Pendekatan ini cenderung mengabaikan kerangka berpikir para pendengar. Maka proses komunikasi akan semakin rumit, dan tidak akan menghasilkan hasil yang diharapkan. Memamfaatkan teori Komunikasi, makna tidak terletak dalam kata-kata atau benda, melainkan dalam diri orang yang berpikir tentang makna itu dan mengungkapkannya dalam bahasa. Mengkomunikasikan Injil berarti menyampaikan suatu berita bukan memindahkan makna kepada orang lain. Makna berarti apa yang dibangun di benak sipenerima berita dan yang ditanggapinya, yang tidak terlepas dari pengaruh budaya. Kesesuaian antara sumber berita dan penerimanya tergantung pada sejauh mana ada kesepakatan-kesesuaian antara sumber dan sipenerima mengenal arti dan lambang budaya yang dipakai. Faktor ideologis yang mencerminkan pandangan dunia dan sistem nilai seseorang serta unsur-unsur budaya yang terdiri dari pranata-pranata dan kebijakan-kebijakan dalam suatu masyarakat menentukan cara kita memandang kewibawaan, penafsiran dan penggunaan Alkitab. Setiap Gereja yang ada dalam suatu Konteks budaya tertentu harus berkenan berhadapan dengan realita asumsi ini. Sehingga penerima Injil di dalam kehidupan kekristenannya, bukan hanya menghafal teologi dan konfensi Barat, karena teologi dan konfensi Barat itu dibuat untuk menjawab pergumulan konteks berdasarkan cara berpikir, budaya dan sejarah mereka. Dan jika kita terlalu terpengaruh dan tergantung pada tradisi Barat maka kita bisa melupakan kekuatan yang dimiliki oleh Indonesia atau masing-masing budaya.

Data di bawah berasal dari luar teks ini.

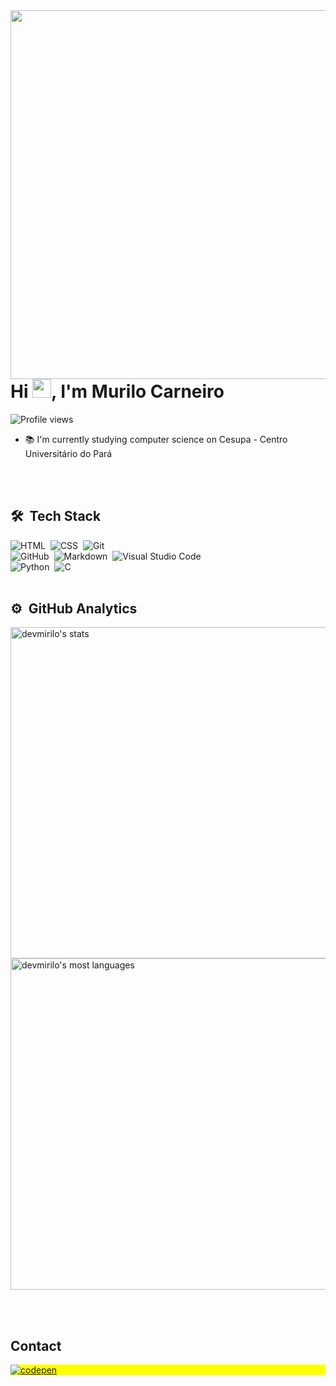 <img align="right" height="590em" src="https://gist.githubusercontent.com/devmirilo/e05a293dacfe4990d718e369ebbfa2f0/raw/85f95740713e2720139abad150c727f058860d11/githubcard.svg"/>
<h1 align="left">Hi <img src="https://raw.githubusercontent.com/kaueMarques/kaueMarques/master/hi.gif" height="30px">, I'm Murilo Carneiro</h1>
<p align="left"> <img src="https://komarev.com/ghpvc/?username=devmirilo&color=yellow" alt="Profile views" /> </p>

- 📚 I'm currently studying computer science on Cesupa - Centro Universitário do Pará


<br><br>

## 🛠 &nbsp;Tech Stack

![HTML](https://img.shields.io/badge/-HTML-05122A?style=flat&logo=HTML5)&nbsp;
![CSS](https://img.shields.io/badge/-CSS-05122A?style=flat&logo=CSS3&logoColor=1572B6)&nbsp;
![Git](https://img.shields.io/badge/-Git-05122A?style=flat&logo=git)&nbsp;  
![GitHub](https://img.shields.io/badge/-GitHub-05122A?style=flat&logo=github)&nbsp;
![Markdown](https://img.shields.io/badge/-Markdown-05122A?style=flat&logo=markdown)&nbsp;
![Visual Studio Code](https://img.shields.io/badge/-Visual%20Studio%20Code-05122A?style=flat&logo=visual-studio-code&logoColor=007ACC)&nbsp;  
![Python](https://img.shields.io/badge/-Python-05122A?style=flat&logo=python)&nbsp;
![C](https://img.shields.io/badge/-C-05122A?style=flat&logo=c)&nbsp;
<br><br>

## ⚙️ &nbsp;GitHub Analytics

<p align="left">
<img width="530em" src="https://github-readme-stats.vercel.app/api?username=devmirilo&show_icons=true&theme=vision-friendly-dark" alt="devmirilo's stats"/>
<img width="530em" src="https://github-readme-stats.vercel.app/api/top-langs/?username=devmirilo&layout=compact&theme=vision-friendly-dark" alt="devmirilo's most languages"/>
</p>

<br><br>

## Contact

<p align="left" style="background:yellow">
<a href="https://murilpcarneiro@gmail.com" target="_blank">
  <img align="center" src="https://img.shields.io/badge/-murilpcarneiro-05122A?style=flat&logo=gmail" alt="codepen"/>
</a>

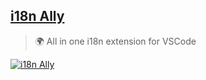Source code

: ## [i18n Ally](https://marketplace.visualstudio.com/items?itemName=antfu.i18n-ally)

> 🌍 All in one i18n extension for VSCode

[![i18n Ally](https://raw.githubusercontent.com/antfu/i18n-ally/master/screenshots/overview.png)](https://raw.githubusercontent.com/antfu/i18n-ally/master/screenshots/overview.png)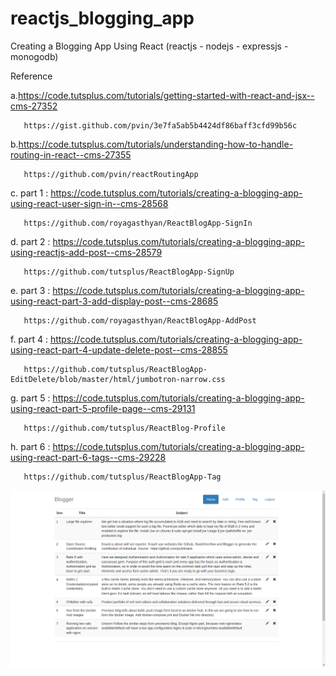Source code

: # reactjs_blogging_app

Creating a Blogging App Using React (reactjs - nodejs - expressjs - monogodb)

Reference

a.https://code.tutsplus.com/tutorials/getting-started-with-react-and-jsx--cms-27352

       https://gist.github.com/pvin/3e7fa5ab5b4424df86baff3cfd99b56c

b.https://code.tutsplus.com/tutorials/understanding-how-to-handle-routing-in-react--cms-27355

       https://github.com/pvin/reactRoutingApp

c. part 1 : https://code.tutsplus.com/tutorials/creating-a-blogging-app-using-react-user-sign-in--cms-28568
       
       https://github.com/royagasthyan/ReactBlogApp-SignIn  

d. part 2 : https://code.tutsplus.com/tutorials/creating-a-blogging-app-using-reactjs-add-post--cms-28579

       https://github.com/tutsplus/ReactBlogApp-SignUp

e. part 3 : https://code.tutsplus.com/tutorials/creating-a-blogging-app-using-react-part-3-add-display-post--cms-28685

       https://github.com/royagasthyan/ReactBlogApp-AddPost

f. part 4 : https://code.tutsplus.com/tutorials/creating-a-blogging-app-using-react-part-4-update-delete-post--cms-28855

       https://github.com/tutsplus/ReactBlogApp-EditDelete/blob/master/html/jumbotron-narrow.css

g. part 5 : https://code.tutsplus.com/tutorials/creating-a-blogging-app-using-react-part-5-profile-page--cms-29131 

       https://github.com/tutsplus/ReactBlog-Profile

h. part 6 : https://code.tutsplus.com/tutorials/creating-a-blogging-app-using-react-part-6-tags--cms-29228

       https://github.com/tutsplus/ReactBlogApp-Tag

![Customer Grid](/html/index.png?raw=true "Index page")
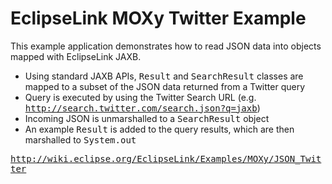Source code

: <h1>EclipseLink MOXy Twitter Example</h1>

<p>This example application demonstrates how to read JSON data into objects mapped with EclipseLink JAXB.</p>

<ul>
    <li>Using standard JAXB APIs, <tt>Result</tt> and <tt>SearchResult</tt> classes are mapped to a subset of the JSON data returned from a Twitter query
    <li>Query is executed by using the Twitter Search URL (e.g. <tt><a href="http://search.twitter.com/search.json?q=jaxb">http://search.twitter.com/search.json?q=jaxb</a></tt>)
    <li>Incoming JSON is unmarshalled to a <tt>SearchResult</tt> object
    <li>An example <tt>Result</tt> is added to the query results, which are then marshalled to <tt>System.out</tt>
</ul>

<tt><a href="http://wiki.eclipse.org/EclipseLink/Examples/MOXy/JSON_Twitter">http://wiki.eclipse.org/EclipseLink/Examples/MOXy/JSON_Twitter</a></tt>
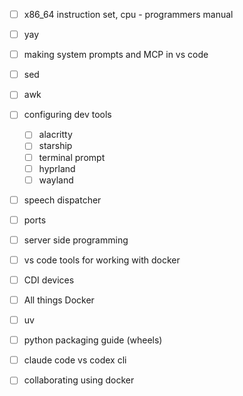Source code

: - [ ] x86_64 instruction set, cpu - programmers manual
- [ ] yay
- [ ] making system prompts and MCP in vs code
- [ ] sed
- [ ] awk
- [ ] configuring dev tools
	- [ ] alacritty
	- [ ] starship
	- [ ] terminal prompt
	- [ ] hyprland
	- [ ] wayland
- [ ] speech dispatcher
- [ ] ports
- [ ] server side programming
- [ ] vs code tools for working with docker
- [ ] CDI devices
- [ ] All things Docker


- [ ] uv
- [ ] python packaging guide (wheels)
- [ ] claude code vs codex cli
- [ ] collaborating using docker
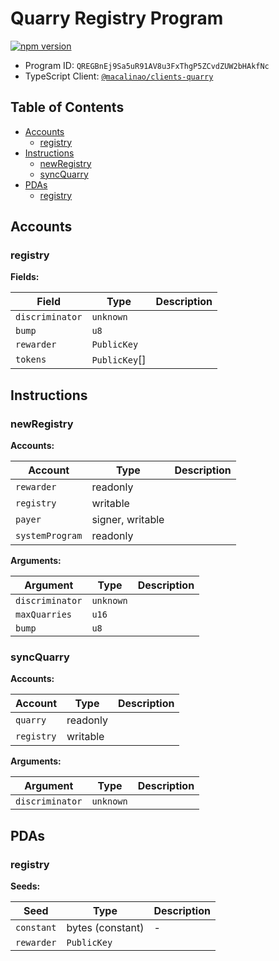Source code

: # Quarry Registry Program

[![npm version](https://badge.fury.io/js/%40macalinao%2Fclients-quarry.svg)](https://www.npmjs.com/package/%40macalinao%2Fclients-quarry)

- Program ID: `QREGBnEj9Sa5uR91AV8u3FxThgP5ZCvdZUW2bHAkfNc`
- TypeScript Client: [`@macalinao/clients-quarry`](https://www.npmjs.com/package/@macalinao/clients-quarry)

## Table of Contents

- [Accounts](#accounts)
  - [registry](#registry)
- [Instructions](#instructions)
  - [newRegistry](#newRegistry)
  - [syncQuarry](#syncQuarry)
- [PDAs](#pdas)
  - [registry](#registry)

## Accounts

### registry

**Fields:**

| Field           | Type          | Description |
| --------------- | ------------- | ----------- |
| `discriminator` | `unknown`     |             |
| `bump`          | `u8`          |             |
| `rewarder`      | `PublicKey`   |             |
| `tokens`        | `PublicKey`[] |             |

## Instructions

### newRegistry

**Accounts:**

| Account         | Type             | Description |
| --------------- | ---------------- | ----------- |
| `rewarder`      | readonly         |             |
| `registry`      | writable         |             |
| `payer`         | signer, writable |             |
| `systemProgram` | readonly         |             |

**Arguments:**

| Argument        | Type      | Description |
| --------------- | --------- | ----------- |
| `discriminator` | `unknown` |             |
| `maxQuarries`   | `u16`     |             |
| `bump`          | `u8`      |             |

### syncQuarry

**Accounts:**

| Account    | Type     | Description |
| ---------- | -------- | ----------- |
| `quarry`   | readonly |             |
| `registry` | writable |             |

**Arguments:**

| Argument        | Type      | Description |
| --------------- | --------- | ----------- |
| `discriminator` | `unknown` |             |

## PDAs

### registry

**Seeds:**

| Seed       | Type             | Description |
| ---------- | ---------------- | ----------- |
| `constant` | bytes (constant) | -           |
| `rewarder` | `PublicKey`      |             |

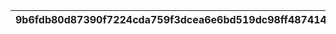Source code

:|9b6fdb80d87390f7224cda759f3dcea6e6bd519dc98ff487414ced61bba25d89|2382be3413657c12f4dd3728fb6fcea21163e644c29f0bc8ed4d3a07b24a46fa|74f0f4524dae2ba5e5693e76eb6b41a2909fc8e0bfde45ed8790d29c8c740227|ff36c225ee3d187f7c31022149853cfb932dfb188f79049ff010e532c4341f47|e42db1b68125f4b633332f9136212cfd8bad3764797e6b0ec6fc48b5690f1163|b4f5cdd8b68f77e4d4c045d10a3013e314701f0ee6440dfc2269487d3dd4df55|be9b8757c2d01ca7740f9ffe7afffa92502a6fc99e024f8be901951aaa6185d8|ee9a478e01f367ad92bf6c76b2d252645e3a61777ec4d8919c04c6cdda4160d5|
| --- | --- | --- | --- | --- | --- | --- | --- |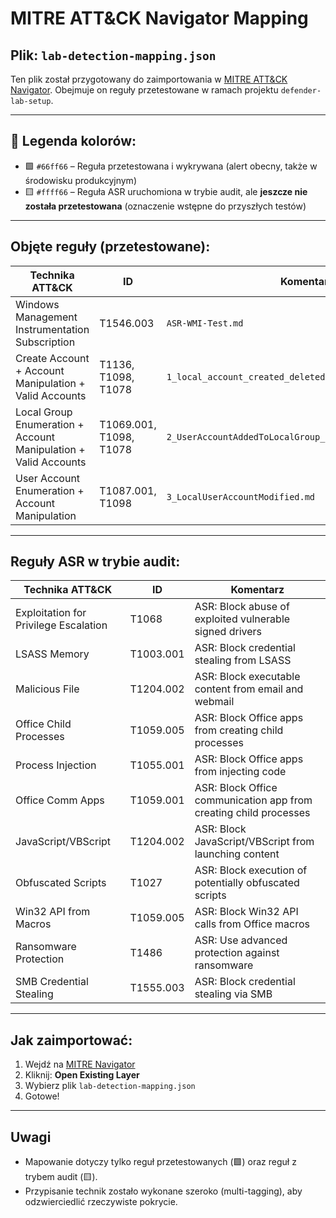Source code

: # MITRE ATT&CK Navigator Mapping

## Plik: `lab-detection-mapping.json`

Ten plik został przygotowany do zaimportowania w [MITRE ATT&CK Navigator](https://mitre-attack.github.io/attack-navigator/). Obejmuje on reguły przetestowane w ramach projektu `defender-lab-setup`.

---

## 🎨 Legenda kolorów:

- 🟩 `#66ff66` – Reguła przetestowana i wykrywana (alert obecny, także w środowisku produkcyjnym)
- 🟨 `#ffff66` – Reguła ASR uruchomiona w trybie audit, ale **jeszcze nie została przetestowana** (oznaczenie wstępne do przyszłych testów)

---

##  Objęte reguły (przetestowane):

| Technika ATT&CK | ID            | Komentarz |
|------------------|---------------|-----------|
| Windows Management Instrumentation Subscription | T1546.003 | `ASR-WMI-Test.md` |
| Create Account + Account Manipulation + Valid Accounts | T1136, T1098, T1078 | `1_local_account_created_deleted.md` |
| Local Group Enumeration + Account Manipulation + Valid Accounts | T1069.001, T1098, T1078 | `2_UserAccountAddedToLocalGroup_RemovedFromLocalGroup.md` |
| User Account Enumeration + Account Manipulation | T1087.001, T1098 | `3_LocalUserAccountModified.md` |

---

##  Reguły ASR w trybie audit:

| Technika ATT&CK | ID            | Komentarz |
|------------------|---------------|-----------|
| Exploitation for Privilege Escalation | T1068 | ASR: Block abuse of exploited vulnerable signed drivers |
| LSASS Memory | T1003.001 | ASR: Block credential stealing from LSASS |
| Malicious File | T1204.002 | ASR: Block executable content from email and webmail |
| Office Child Processes | T1059.005 | ASR: Block Office apps from creating child processes |
| Process Injection | T1055.001 | ASR: Block Office apps from injecting code |
| Office Comm Apps | T1059.001 | ASR: Block Office communication app from creating child processes |
| JavaScript/VBScript | T1204.002 | ASR: Block JavaScript/VBScript from launching content |
| Obfuscated Scripts | T1027 | ASR: Block execution of potentially obfuscated scripts |
| Win32 API from Macros | T1059.005 | ASR: Block Win32 API calls from Office macros |
| Ransomware Protection | T1486 | ASR: Use advanced protection against ransomware |
| SMB Credential Stealing | T1555.003 | ASR: Block credential stealing via SMB |

---

## Jak zaimportować:

1. Wejdź na [MITRE Navigator](https://mitre-attack.github.io/attack-navigator/)
2. Kliknij: **Open Existing Layer**
3. Wybierz plik `lab-detection-mapping.json`
4. Gotowe!

---

##  Uwagi

- Mapowanie dotyczy tylko reguł przetestowanych (🟩) oraz reguł z trybem audit (🟨).
- Przypisanie technik zostało wykonane szeroko (multi-tagging), aby odzwierciedlić rzeczywiste pokrycie.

Kontekstualisasi Teologi sebagai tugas mendesak Dan Kaitannya dengan Penyataan Allah Yang Hadir Dalam Sejarah

Pada dasarnya agama Kristen bukan barang import. Pekabaran Injil seperti yang dilakukan oleh para Misionaris Barat hanyalah membawa kembali mahluk ciptaan kepada Penciptanya yang sempat terpisah akibat kejatuhan manusia kedalam dosa. Hal ini dapat lebih kita pahami dengan memahami pandangan Wittgenstein, bahwa Anda tidak dapat mendengar Allah berbicara kepada orang lain, anda dapat mendengar-Nya hanya kalau Ia berbicara kepada anda” [20] Semua hal ini lah yang dipandang Pieris selama ini kurang diperhitungkan dalam penemuan metodologi ber-Teologia di Asia. [21]

Ditengah latar belakang pergumulan dan perkembangan kondisi jemaat dan masyarakat inilah Yesus tetap menyapa kita dengan pertanyaan “menurut kamu siapakah Aku ini” (Matius 16:13; dan 15). Disinilah jantung terdalam masyarakat Adat ditantang terlibat dalam dialog yang serius dalam Firman Tuhan. Jika orang Adat Kristen tidak henti-hentinya berdoa “Datanglah kerajaan-Mu” ditengah pergumulan mereka, sekarang tibalah saatnya bahwa mereka harus menjabarkan aspek presentis Kerajaan Sorga dalam hubungannya dengan masyarakat dan budaya aslinya, dengan pemikiran dasar bahwa budaya adalah diakui sebagai pemberian Allah sang pencipta dan sarana untuk kemuliaannya.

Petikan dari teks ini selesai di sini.